(Problem to work on): Using the data below, show every line where the word "sort" occurs.

BEGIN Material for the task

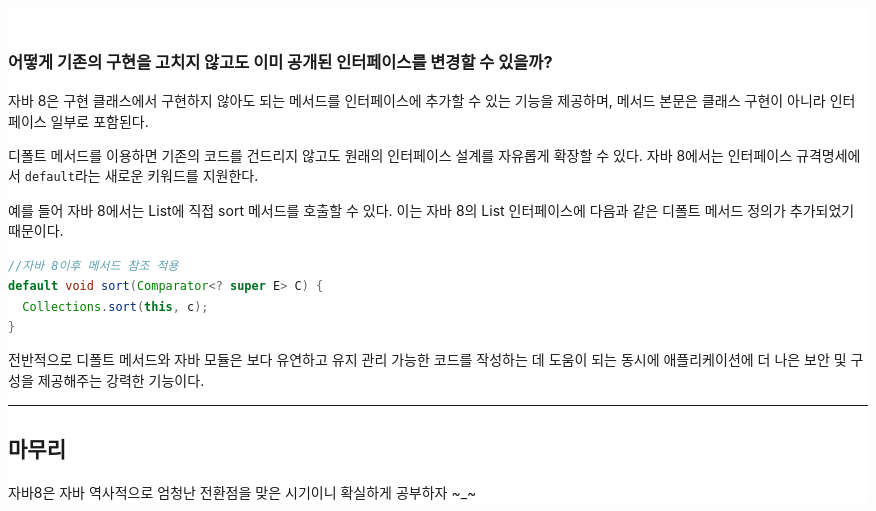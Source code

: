 <br>

### 어떻게 기존의 구현을 고치지 않고도 이미 공개된 인터페이스를 변경할 수 있을까?

자바 8은 구현 클래스에서 구현하지 않아도 되는 메서드를 인터페이스에 추가할 수 있는 기능을 제공하며, 메서드 본문은 클래스 구현이 아니라 인터페이스 일부로 포함된다.

디폴트 메서드를 이용하면 기존의 코드를 건드리지 않고도 원래의 인터페이스 설계를 자유롭게 확장할 수 있다. 자바 8에서는 인터페이스 규격명세에서 `default`라는 새로운 키워드를 지원한다.

예를 들어 자바 8에서는 List에 직접 sort 메서드를 호출할 수 있다. 이는 자바 8의 List 인터페이스에 다음과 같은 디폴트 메서드 정의가 추가되었기 때문이다.
```java
//자바 8이후 메서드 참조 적용
default void sort(Comparator<? super E> C) {
  Collections.sort(this, c);
}
```

전반적으로 디폴트 메서드와 자바 모듈은 보다 유연하고 유지 관리 가능한 코드를 작성하는 데 도움이 되는 동시에 애플리케이션에 더 나은 보안 및 구성을 제공해주는 강력한 기능이다.

* * *

## 마무리
자바8은 자바 역사적으로 엄청난 전환점을 맞은 시기이니 확실하게 공부하자 ~_~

END Material for the task

(Written answer):
예를 들어 자바 8에서는 List에 직접 sort 메서드를 호출할 수 있다. 이는 자바 8의 List 인터페이스에 다음과 같은 디폴트 메서드 정의가 추가되었기 때문이다.
default void sort(Comparator<? super E> C) {
  Collections.sort(this, c);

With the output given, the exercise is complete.